There are two main types of prostatic calculi:

- Endogenous stones: These are small stones formed within the acini of the prostate. They have a higher correlation with age.
- Extrinsic stones: These stones are usually larger and formed due to the reflux of urine into the prostate.

The exact mechanism of the development of prostatic calculi is still unclear.

== Prevalence ==

In a study of young adults in Greece (aged 21–50, mean age 40.9 years), the prevalence was found to be 7.35%. While among urologic patients in South Korea (aged 29–89, mean age 61.9 years), the prevalence was 40.7%.

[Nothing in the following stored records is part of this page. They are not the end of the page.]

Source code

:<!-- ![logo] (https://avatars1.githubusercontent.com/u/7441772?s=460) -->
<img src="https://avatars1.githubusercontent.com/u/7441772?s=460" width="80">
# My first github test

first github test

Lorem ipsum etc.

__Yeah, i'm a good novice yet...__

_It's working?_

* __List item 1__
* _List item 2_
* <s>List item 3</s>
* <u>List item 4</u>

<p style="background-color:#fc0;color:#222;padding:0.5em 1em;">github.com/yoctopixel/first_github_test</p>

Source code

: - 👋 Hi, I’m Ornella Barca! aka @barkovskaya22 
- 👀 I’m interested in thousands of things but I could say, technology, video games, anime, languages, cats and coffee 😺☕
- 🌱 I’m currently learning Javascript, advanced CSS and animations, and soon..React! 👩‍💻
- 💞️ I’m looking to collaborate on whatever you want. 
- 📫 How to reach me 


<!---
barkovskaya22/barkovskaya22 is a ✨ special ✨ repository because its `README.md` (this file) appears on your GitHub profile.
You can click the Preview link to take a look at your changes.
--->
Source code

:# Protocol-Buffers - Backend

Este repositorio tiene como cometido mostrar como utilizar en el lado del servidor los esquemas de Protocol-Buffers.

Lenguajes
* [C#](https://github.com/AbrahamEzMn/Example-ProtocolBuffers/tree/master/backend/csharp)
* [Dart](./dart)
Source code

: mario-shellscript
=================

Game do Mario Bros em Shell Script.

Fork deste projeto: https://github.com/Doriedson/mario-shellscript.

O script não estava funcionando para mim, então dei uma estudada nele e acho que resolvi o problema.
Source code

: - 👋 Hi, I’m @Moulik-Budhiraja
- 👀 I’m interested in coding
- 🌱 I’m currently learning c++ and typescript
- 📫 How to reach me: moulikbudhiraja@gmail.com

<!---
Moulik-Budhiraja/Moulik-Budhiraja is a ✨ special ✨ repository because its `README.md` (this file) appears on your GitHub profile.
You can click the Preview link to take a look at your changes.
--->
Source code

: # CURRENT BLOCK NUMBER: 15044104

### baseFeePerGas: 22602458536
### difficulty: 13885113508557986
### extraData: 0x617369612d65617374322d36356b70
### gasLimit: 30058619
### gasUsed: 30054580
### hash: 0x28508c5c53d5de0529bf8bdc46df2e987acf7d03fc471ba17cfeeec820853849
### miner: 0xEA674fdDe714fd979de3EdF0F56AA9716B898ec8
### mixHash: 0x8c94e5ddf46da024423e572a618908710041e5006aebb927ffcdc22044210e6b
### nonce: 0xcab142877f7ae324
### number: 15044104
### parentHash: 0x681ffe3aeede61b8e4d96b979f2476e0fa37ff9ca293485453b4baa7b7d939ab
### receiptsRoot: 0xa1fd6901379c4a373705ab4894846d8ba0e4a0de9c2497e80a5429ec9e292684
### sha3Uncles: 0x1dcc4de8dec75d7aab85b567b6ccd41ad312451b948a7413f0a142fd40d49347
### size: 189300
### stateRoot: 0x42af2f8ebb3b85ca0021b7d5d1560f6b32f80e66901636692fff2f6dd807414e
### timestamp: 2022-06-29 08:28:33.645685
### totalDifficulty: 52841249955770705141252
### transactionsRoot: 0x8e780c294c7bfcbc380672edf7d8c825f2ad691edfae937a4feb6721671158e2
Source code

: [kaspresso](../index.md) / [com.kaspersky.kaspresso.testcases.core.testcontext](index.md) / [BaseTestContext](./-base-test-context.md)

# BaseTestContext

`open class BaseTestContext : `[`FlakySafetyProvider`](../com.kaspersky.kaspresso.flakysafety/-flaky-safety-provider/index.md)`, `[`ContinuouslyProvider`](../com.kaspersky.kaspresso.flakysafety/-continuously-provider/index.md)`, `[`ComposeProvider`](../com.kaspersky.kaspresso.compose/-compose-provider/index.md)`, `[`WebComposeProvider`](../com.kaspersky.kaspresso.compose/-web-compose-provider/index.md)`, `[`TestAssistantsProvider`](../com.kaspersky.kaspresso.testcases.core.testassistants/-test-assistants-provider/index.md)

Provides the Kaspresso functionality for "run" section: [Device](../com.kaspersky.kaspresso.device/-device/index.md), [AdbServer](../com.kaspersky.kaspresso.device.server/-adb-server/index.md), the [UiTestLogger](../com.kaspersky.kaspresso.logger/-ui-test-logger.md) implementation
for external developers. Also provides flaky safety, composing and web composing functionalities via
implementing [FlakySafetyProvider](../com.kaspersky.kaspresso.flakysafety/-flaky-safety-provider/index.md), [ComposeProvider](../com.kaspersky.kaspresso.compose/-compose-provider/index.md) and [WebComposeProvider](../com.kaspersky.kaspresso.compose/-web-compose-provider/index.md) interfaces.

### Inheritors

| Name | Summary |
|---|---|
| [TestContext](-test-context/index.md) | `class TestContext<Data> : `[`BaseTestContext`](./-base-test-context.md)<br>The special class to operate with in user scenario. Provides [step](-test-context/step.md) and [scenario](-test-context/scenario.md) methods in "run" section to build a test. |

The prevalence is notably higher in patients with benign prostatic hyperplasia, ranging from 68.8% to 70%. Additionally, a study conducted in Cleveland reported that 46.8% of patients with chronic pelvic pain had stones larger than 3 mm.

== Composition ==

Calcium phosphate is the most common component of prostatic calculi, accounting for more than 80% of cases.

== Clinical significance ==

Most cases of prostatic calculi are asymptomatic. Its clinical significance is debated. While some studies report no significant association between PC and lower urinary tract symptoms (LUTS), others suggest it can aggravate LUTS, chronic prostatitis, and sexual dysfunction.